> REQUIRED ACTION
Go line by line through the data below and work out how many lines contain "MODEL"; the answer is that number alone.

> RECORDS FOR THIS TASK
* * * * * * *
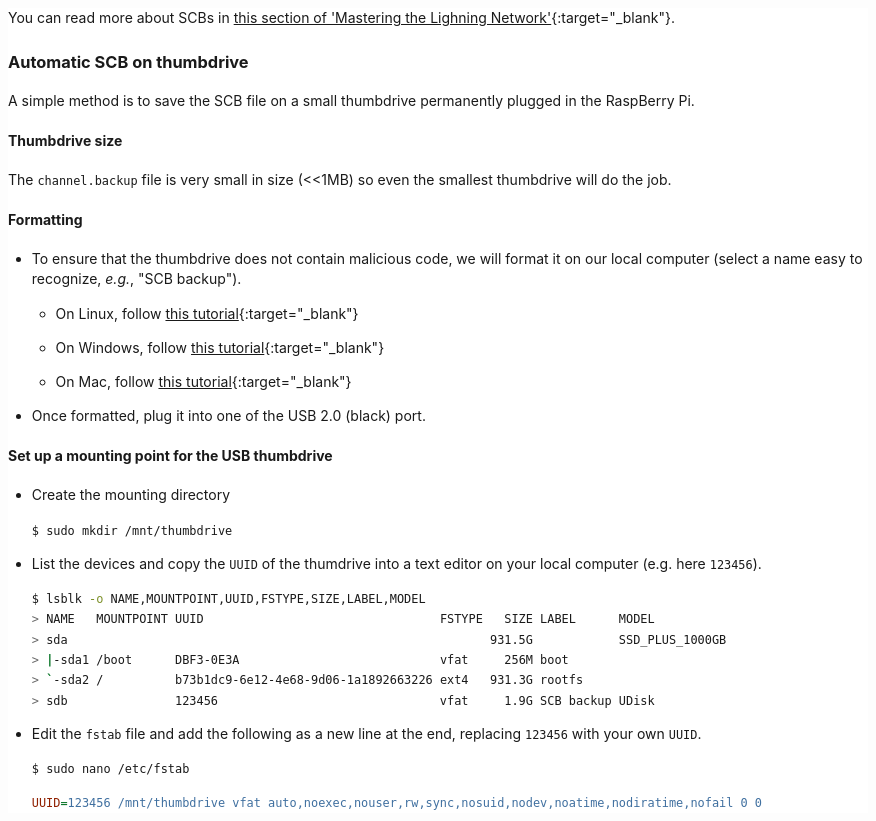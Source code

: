 You can read more about SCBs in [this section of 'Mastering the Lighning Network'](https://github.com/lnbook/lnbook/blob/ec806916edd6f4d1b2f9da2fef08684f80acb671/05_node_operations.asciidoc#node-and-channel-backups){:target="_blank"}.

### Automatic SCB on thumbdrive

A simple method is to save the SCB file on a small thumbdrive permanently plugged in the RaspBerry Pi.

#### Thumbdrive size

The `channel.backup` file is very small in size (<<1MB) so even the smallest thumbdrive will do the job.

#### Formatting

* To ensure that the thumbdrive does not contain malicious code, we will format it on our local computer (select a name easy to recognize, *e.g.*, "SCB backup").

  * On Linux, follow [this tutorial](https://phoenixnap.com/kb/linux-format-usb){:target="_blank"}
  
  * On Windows, follow [this tutorial](https://www.techsolutions.support.com/how-to/how-to-format-a-usb-drive-in-windows-12893){:target="_blank"}
  
  * On Mac, follow [this tutorial](https://www.techsolutions.support.com/how-to/how-to-format-a-usb-drive-on-a-mac-12899){:target="_blank"}

* Once formatted, plug it into one of the USB 2.0 (black) port. 

####  Set up a mounting point for the USB thumbdrive

* Create the mounting directory

  ```sh
  $ sudo mkdir /mnt/thumbdrive
  ```

* List the devices and copy the `UUID` of the thumdrive into a text editor on your local computer (e.g. here `123456`).
  
  ```sh
  $ lsblk -o NAME,MOUNTPOINT,UUID,FSTYPE,SIZE,LABEL,MODEL
  > NAME   MOUNTPOINT UUID                                 FSTYPE   SIZE LABEL      MODEL
  > sda                                                           931.5G            SSD_PLUS_1000GB
  > |-sda1 /boot      DBF3-0E3A                            vfat     256M boot       
  > `-sda2 /          b73b1dc9-6e12-4e68-9d06-1a1892663226 ext4   931.3G rootfs     
  > sdb               123456                               vfat     1.9G SCB backup UDisk
  ```

* Edit the `fstab` file and add the following as a new line at the end, replacing `123456` with your own `UUID`.

  ```sh
  $ sudo nano /etc/fstab
  ```
  
  ```ini
  UUID=123456 /mnt/thumbdrive vfat auto,noexec,nouser,rw,sync,nosuid,nodev,noatime,nodiratime,nofail 0 0
  ```
  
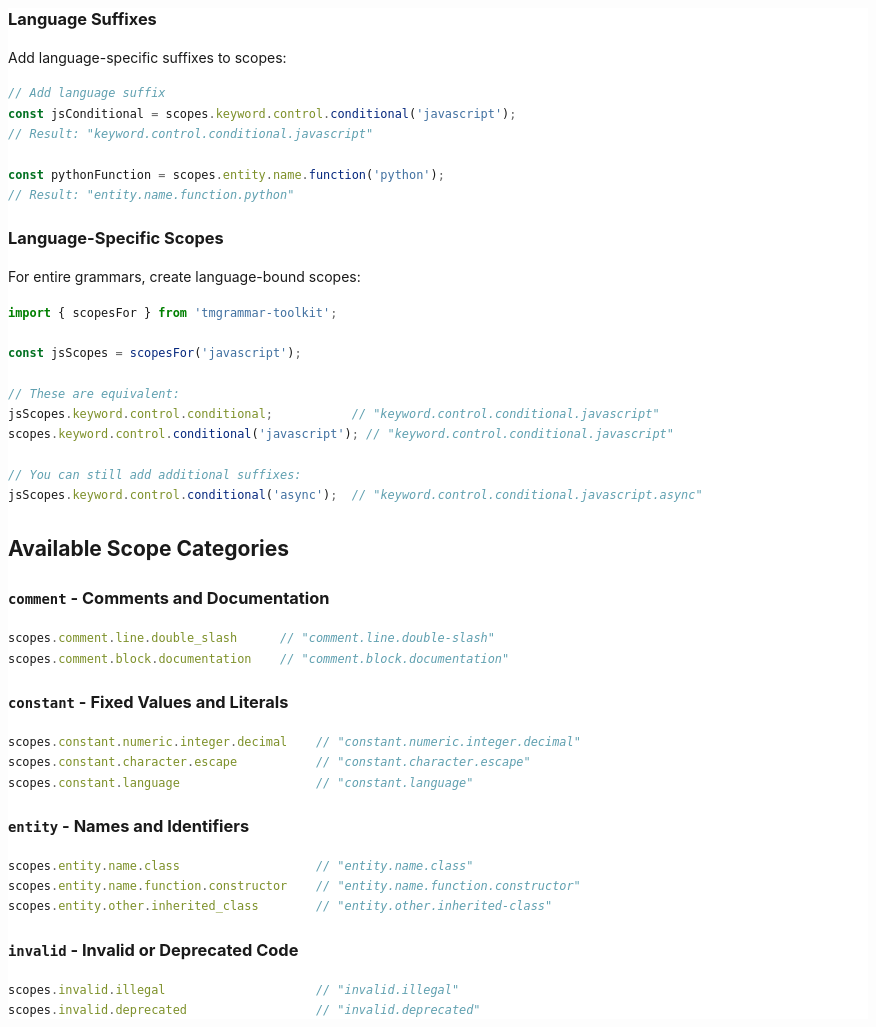### Language Suffixes

Add language-specific suffixes to scopes:

```typescript
// Add language suffix
const jsConditional = scopes.keyword.control.conditional('javascript');
// Result: "keyword.control.conditional.javascript"

const pythonFunction = scopes.entity.name.function('python');
// Result: "entity.name.function.python"
```

### Language-Specific Scopes

For entire grammars, create language-bound scopes:

```typescript
import { scopesFor } from 'tmgrammar-toolkit';

const jsScopes = scopesFor('javascript');

// These are equivalent:
jsScopes.keyword.control.conditional;           // "keyword.control.conditional.javascript"
scopes.keyword.control.conditional('javascript'); // "keyword.control.conditional.javascript"

// You can still add additional suffixes:
jsScopes.keyword.control.conditional('async');  // "keyword.control.conditional.javascript.async"
```

## Available Scope Categories

### `comment` - Comments and Documentation
```typescript
scopes.comment.line.double_slash      // "comment.line.double-slash"
scopes.comment.block.documentation    // "comment.block.documentation"
```

### `constant` - Fixed Values and Literals
```typescript
scopes.constant.numeric.integer.decimal    // "constant.numeric.integer.decimal"
scopes.constant.character.escape           // "constant.character.escape"
scopes.constant.language                   // "constant.language"
```

### `entity` - Names and Identifiers
```typescript
scopes.entity.name.class                   // "entity.name.class"
scopes.entity.name.function.constructor    // "entity.name.function.constructor"
scopes.entity.other.inherited_class        // "entity.other.inherited-class"
```

### `invalid` - Invalid or Deprecated Code
```typescript
scopes.invalid.illegal                     // "invalid.illegal"
scopes.invalid.deprecated                  // "invalid.deprecated"
```
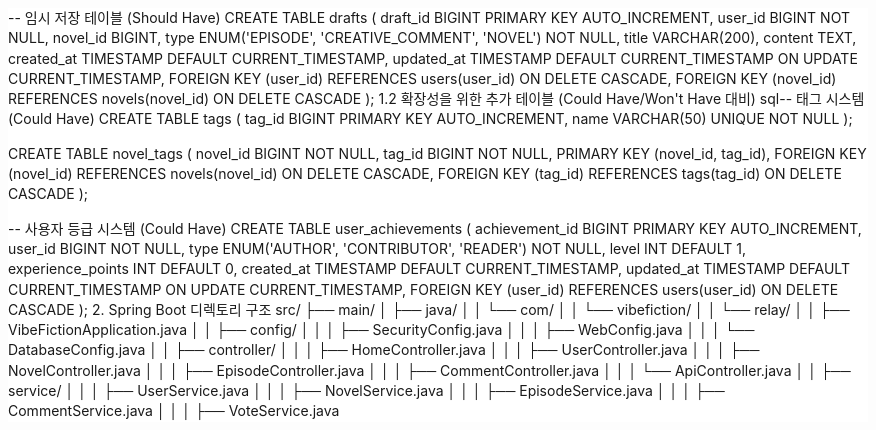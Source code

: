 -- 임시 저장 테이블 (Should Have)
CREATE TABLE drafts (
    draft_id BIGINT PRIMARY KEY AUTO_INCREMENT,
    user_id BIGINT NOT NULL,
    novel_id BIGINT,
    type ENUM('EPISODE', 'CREATIVE_COMMENT', 'NOVEL') NOT NULL,
    title VARCHAR(200),
    content TEXT,
    created_at TIMESTAMP DEFAULT CURRENT_TIMESTAMP,
    updated_at TIMESTAMP DEFAULT CURRENT_TIMESTAMP ON UPDATE CURRENT_TIMESTAMP,
    FOREIGN KEY (user_id) REFERENCES users(user_id) ON DELETE CASCADE,
    FOREIGN KEY (novel_id) REFERENCES novels(novel_id) ON DELETE CASCADE
);
1.2 확장성을 위한 추가 테이블 (Could Have/Won't Have 대비)
sql-- 태그 시스템 (Could Have)
CREATE TABLE tags (
    tag_id BIGINT PRIMARY KEY AUTO_INCREMENT,
    name VARCHAR(50) UNIQUE NOT NULL
);

CREATE TABLE novel_tags (
    novel_id BIGINT NOT NULL,
    tag_id BIGINT NOT NULL,
    PRIMARY KEY (novel_id, tag_id),
    FOREIGN KEY (novel_id) REFERENCES novels(novel_id) ON DELETE CASCADE,
    FOREIGN KEY (tag_id) REFERENCES tags(tag_id) ON DELETE CASCADE
);

-- 사용자 등급 시스템 (Could Have)
CREATE TABLE user_achievements (
    achievement_id BIGINT PRIMARY KEY AUTO_INCREMENT,
    user_id BIGINT NOT NULL,
    type ENUM('AUTHOR', 'CONTRIBUTOR', 'READER') NOT NULL,
    level INT DEFAULT 1,
    experience_points INT DEFAULT 0,
    created_at TIMESTAMP DEFAULT CURRENT_TIMESTAMP,
    updated_at TIMESTAMP DEFAULT CURRENT_TIMESTAMP ON UPDATE CURRENT_TIMESTAMP,
    FOREIGN KEY (user_id) REFERENCES users(user_id) ON DELETE CASCADE
);
2. Spring Boot 디렉토리 구조
src/
├── main/
│   ├── java/
│   │   └── com/
│   │       └── vibefiction/
│   │           └── relay/
│   │               ├── VibeFictionApplication.java
│   │               ├── config/
│   │               │   ├── SecurityConfig.java
│   │               │   ├── WebConfig.java
│   │               │   └── DatabaseConfig.java
│   │               ├── controller/
│   │               │   ├── HomeController.java
│   │               │   ├── UserController.java
│   │               │   ├── NovelController.java
│   │               │   ├── EpisodeController.java
│   │               │   ├── CommentController.java
│   │               │   └── ApiController.java
│   │               ├── service/
│   │               │   ├── UserService.java
│   │               │   ├── NovelService.java
│   │               │   ├── EpisodeService.java
│   │               │   ├── CommentService.java
│   │               │   ├── VoteService.java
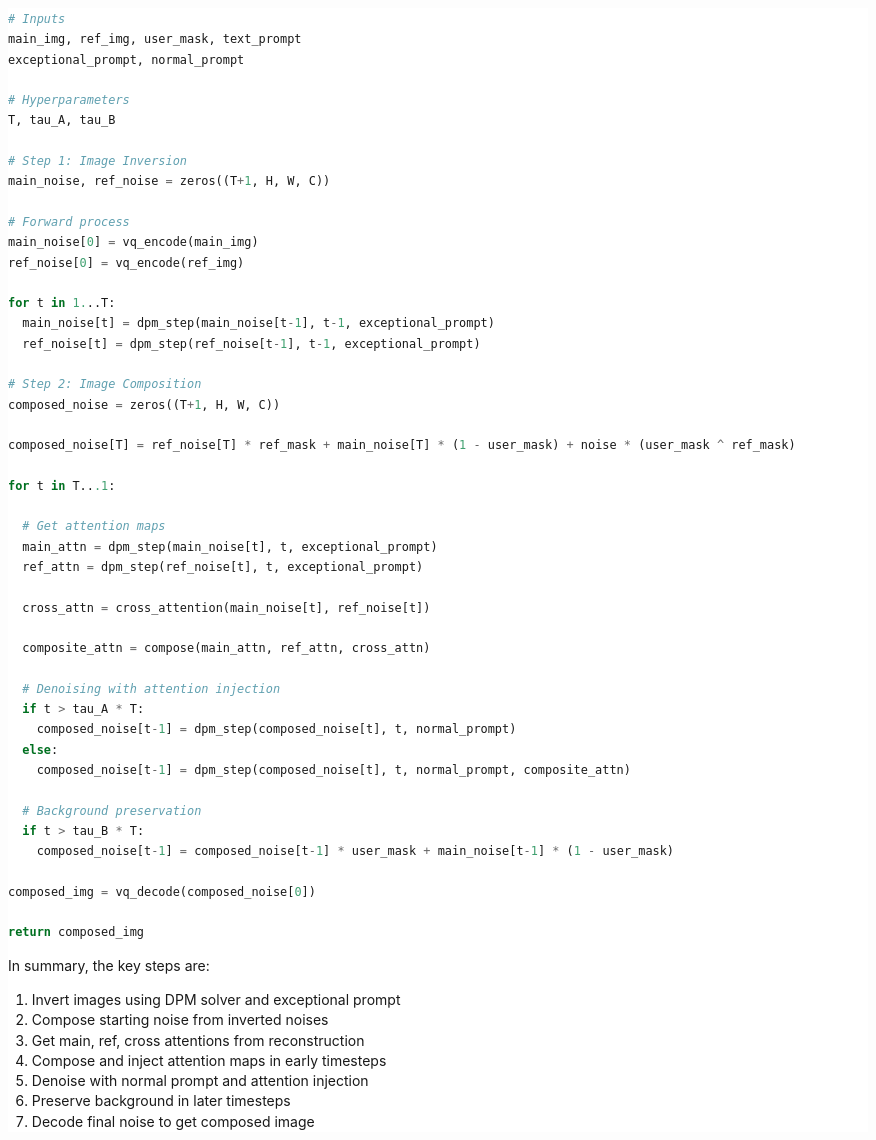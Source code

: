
 ```python
# Inputs
main_img, ref_img, user_mask, text_prompt
exceptional_prompt, normal_prompt 

# Hyperparameters
T, tau_A, tau_B  

# Step 1: Image Inversion
main_noise, ref_noise = zeros((T+1, H, W, C)) 

# Forward process  
main_noise[0] = vq_encode(main_img)
ref_noise[0] = vq_encode(ref_img)

for t in 1...T:
  main_noise[t] = dpm_step(main_noise[t-1], t-1, exceptional_prompt) 
  ref_noise[t] = dpm_step(ref_noise[t-1], t-1, exceptional_prompt)

# Step 2: Image Composition
composed_noise = zeros((T+1, H, W, C))

composed_noise[T] = ref_noise[T] * ref_mask + main_noise[T] * (1 - user_mask) + noise * (user_mask ^ ref_mask)

for t in T...1:

  # Get attention maps
  main_attn = dpm_step(main_noise[t], t, exceptional_prompt)
  ref_attn = dpm_step(ref_noise[t], t, exceptional_prompt)  
  
  cross_attn = cross_attention(main_noise[t], ref_noise[t])
  
  composite_attn = compose(main_attn, ref_attn, cross_attn)

  # Denoising with attention injection
  if t > tau_A * T:
    composed_noise[t-1] = dpm_step(composed_noise[t], t, normal_prompt) 
  else:
    composed_noise[t-1] = dpm_step(composed_noise[t], t, normal_prompt, composite_attn)

  # Background preservation
  if t > tau_B * T:
    composed_noise[t-1] = composed_noise[t-1] * user_mask + main_noise[t-1] * (1 - user_mask)

composed_img = vq_decode(composed_noise[0]) 

return composed_img
```

In summary, the key steps are:
1. Invert images using DPM solver and exceptional prompt
2. Compose starting noise from inverted noises 
3. Get main, ref, cross attentions from reconstruction
4. Compose and inject attention maps in early timesteps 
5. Denoise with normal prompt and attention injection
6. Preserve background in later timesteps
7. Decode final noise to get composed image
* * * * * * *
> FINISHED EXERCISE
2